Directions
In duplicating the lines below, keep every word unchanged and drop the pictures.

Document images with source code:
=== Section Start ===

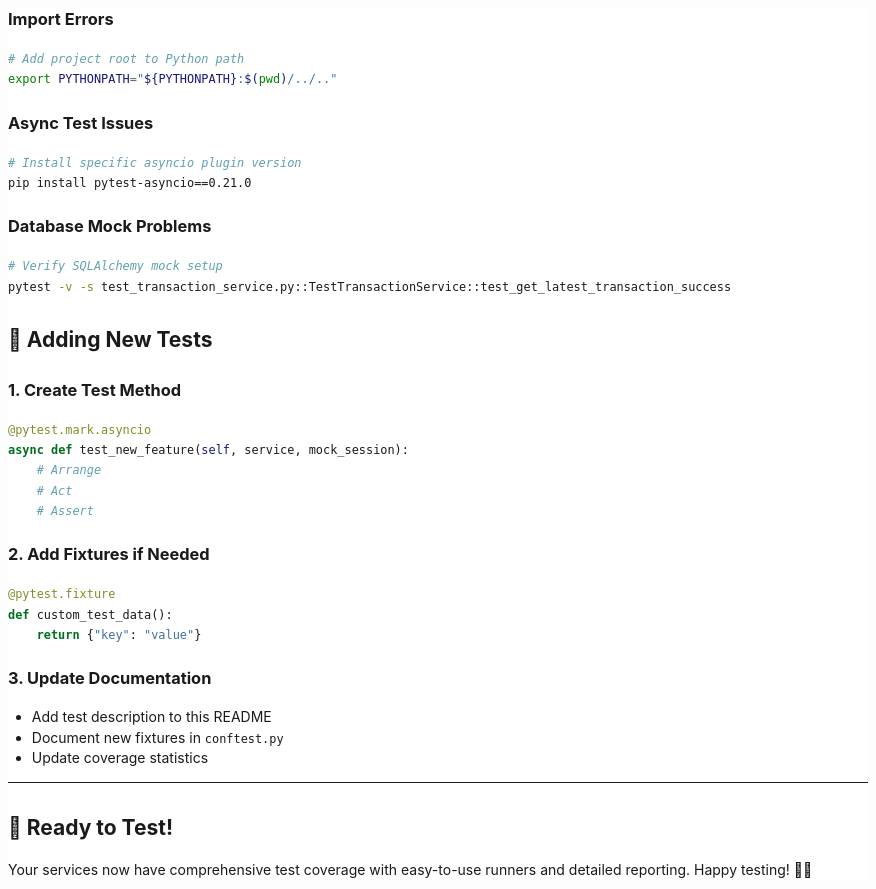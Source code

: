 ### Import Errors
```bash
# Add project root to Python path
export PYTHONPATH="${PYTHONPATH}:$(pwd)/../.."
```

### Async Test Issues
```bash
# Install specific asyncio plugin version
pip install pytest-asyncio==0.21.0
```

### Database Mock Problems
```bash
# Verify SQLAlchemy mock setup
pytest -v -s test_transaction_service.py::TestTransactionService::test_get_latest_transaction_success
```

## 📝 Adding New Tests

### 1. Create Test Method
```python
@pytest.mark.asyncio
async def test_new_feature(self, service, mock_session):
    # Arrange
    # Act  
    # Assert
```

### 2. Add Fixtures if Needed
```python
@pytest.fixture
def custom_test_data():
    return {"key": "value"}
```

### 3. Update Documentation
- Add test description to this README
- Document new fixtures in `conftest.py`
- Update coverage statistics

---

## 🎉 Ready to Test!

Your services now have comprehensive test coverage with easy-to-use runners and detailed reporting. Happy testing! 🧪✨
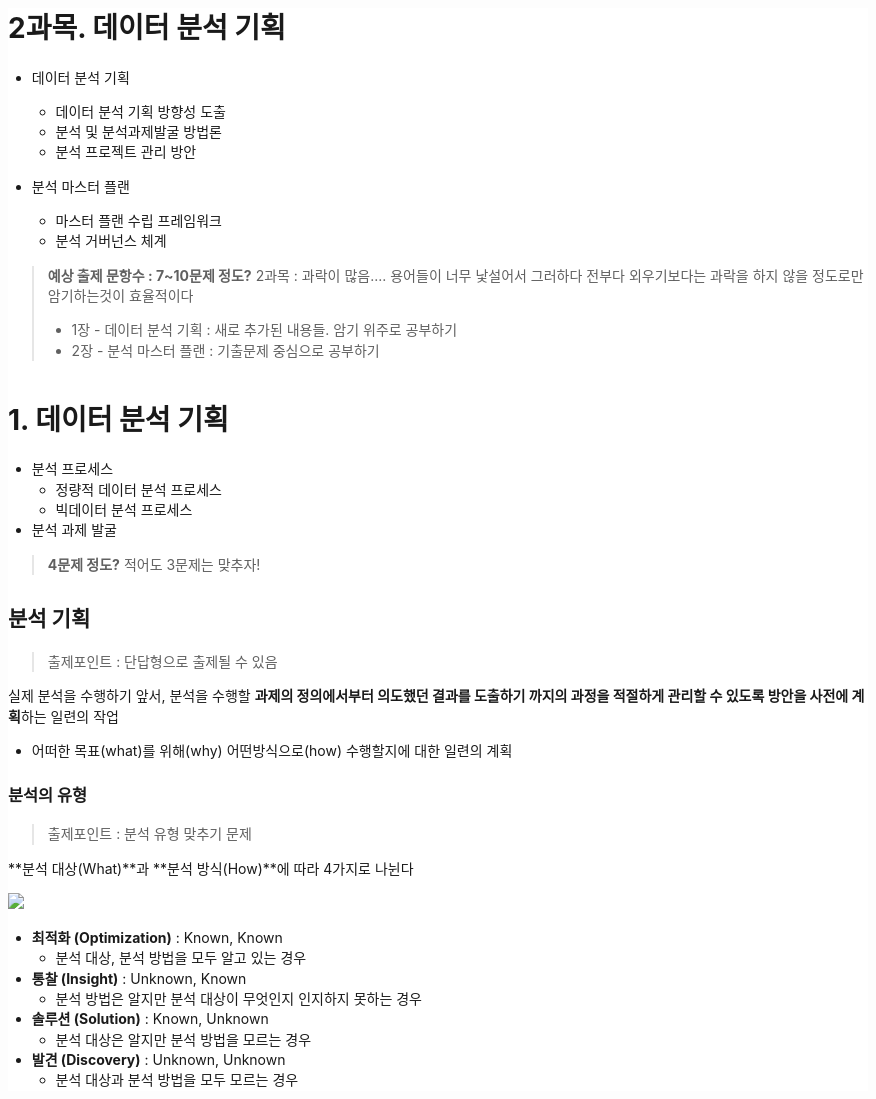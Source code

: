 # 2과목. 데이터 분석 기획

* 데이터 분석 기획
  * 데이터 분석 기획 방향성 도출
  * 분석 및 분석과제발굴 방법론
  * 분석 프로젝트 관리 방안

* 분석 마스터 플랜
  * 마스터 플랜 수립 프레임워크
  * 분석 거버넌스 체계

> **예상 출제 문항수 : 7~10문제 정도?**
> 2과목 : 과락이 많음.... 용어들이 너무 낯설어서 그러하다
> 전부다 외우기보다는 과락을 하지 않을 정도로만 암기하는것이 효율적이다
> 
> - 1장 - 데이터 분석 기획 : 새로 추가된 내용들. 암기 위주로 공부하기
> - 2장 - 분석 마스터 플랜 : 기출문제 중심으로 공부하기



# 1. 데이터 분석 기획

* 분석 프로세스
  * 정량적 데이터 분석 프로세스
  * 빅데이터 분석 프로세스
* 분석 과제 발굴

> **4문제 정도?** 적어도 3문제는 맞추자!

## 분석 기획

> 출제포인트 : 단답형으로 출제될 수 있음

실제 분석을 수행하기 앞서, 분석을 수행할 **과제의 정의에서부터 의도했던 결과를 도출하기 까지의 과정을 적절하게 관리할 수 있도록 방안을 사전에 계획**하는 일련의 작업

* 어떠한 목표(what)를 위해(why) 어떤방식으로(how) 수행할지에 대한 일련의 계획

### 분석의 유형

> 출제포인트 : 분석 유형 맞추기 문제

**분석 대상(What)**과 **분석 방식(How)**에 따라 4가지로 나뉜다

![](https://wikidocs.net/images/page/48087/%E1%84%80%E1%85%B3%E1%84%85%E1%85%B5%E1%86%B72.jpg)

* **최적화 (Optimization)** : Known, Known
  * 분석 대상, 분석 방법을 모두 알고 있는 경우
* **통찰 (Insight)** : Unknown, Known
  * 분석 방법은 알지만 분석 대상이 무엇인지 인지하지 못하는 경우
* **솔루션 (Solution)** : Known, Unknown
  * 분석 대상은 알지만 분석 방법을 모르는 경우
* **발견 (Discovery)** : Unknown, Unknown
  * 분석 대상과 분석 방법을 모두 모르는 경우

=== Section End ===

Solution
Source code

: ### Import Errors
```bash
# Add project root to Python path
export PYTHONPATH="${PYTHONPATH}:$(pwd)/../.."
```

### Async Test Issues
```bash
# Install specific asyncio plugin version
pip install pytest-asyncio==0.21.0
```

### Database Mock Problems
```bash
# Verify SQLAlchemy mock setup
pytest -v -s test_transaction_service.py::TestTransactionService::test_get_latest_transaction_success
```

## 📝 Adding New Tests

### 1. Create Test Method
```python
@pytest.mark.asyncio
async def test_new_feature(self, service, mock_session):
    # Arrange
    # Act  
    # Assert
```

### 2. Add Fixtures if Needed
```python
@pytest.fixture
def custom_test_data():
    return {"key": "value"}
```

### 3. Update Documentation
- Add test description to this README
- Document new fixtures in `conftest.py`
- Update coverage statistics

---

## 🎉 Ready to Test!

Your services now have comprehensive test coverage with easy-to-use runners and detailed reporting. Happy testing! 🧪✨
Source code

: # 2과목. 데이터 분석 기획

* 데이터 분석 기획
  * 데이터 분석 기획 방향성 도출
  * 분석 및 분석과제발굴 방법론
  * 분석 프로젝트 관리 방안

* 분석 마스터 플랜
  * 마스터 플랜 수립 프레임워크
  * 분석 거버넌스 체계

> **예상 출제 문항수 : 7~10문제 정도?**
> 2과목 : 과락이 많음.... 용어들이 너무 낯설어서 그러하다
> 전부다 외우기보다는 과락을 하지 않을 정도로만 암기하는것이 효율적이다
> 
> - 1장 - 데이터 분석 기획 : 새로 추가된 내용들. 암기 위주로 공부하기
> - 2장 - 분석 마스터 플랜 : 기출문제 중심으로 공부하기



# 1. 데이터 분석 기획

* 분석 프로세스
  * 정량적 데이터 분석 프로세스
  * 빅데이터 분석 프로세스
* 분석 과제 발굴

> **4문제 정도?** 적어도 3문제는 맞추자!

## 분석 기획

> 출제포인트 : 단답형으로 출제될 수 있음

실제 분석을 수행하기 앞서, 분석을 수행할 **과제의 정의에서부터 의도했던 결과를 도출하기 까지의 과정을 적절하게 관리할 수 있도록 방안을 사전에 계획**하는 일련의 작업

* 어떠한 목표(what)를 위해(why) 어떤방식으로(how) 수행할지에 대한 일련의 계획

### 분석의 유형

> 출제포인트 : 분석 유형 맞추기 문제

**분석 대상(What)**과 **분석 방식(How)**에 따라 4가지로 나뉜다

![](https://wikidocs.net/images/page/48087/%E1%84%80%E1%85%B3%E1%84%85%E1%85%B5%E1%86%B72.jpg)

* **최적화 (Optimization)** : Known, Known
  * 분석 대상, 분석 방법을 모두 알고 있는 경우
* **통찰 (Insight)** : Unknown, Known
  * 분석 방법은 알지만 분석 대상이 무엇인지 인지하지 못하는 경우
* **솔루션 (Solution)** : Known, Unknown
  * 분석 대상은 알지만 분석 방법을 모르는 경우
* **발견 (Discovery)** : Unknown, Unknown
  * 분석 대상과 분석 방법을 모두 모르는 경우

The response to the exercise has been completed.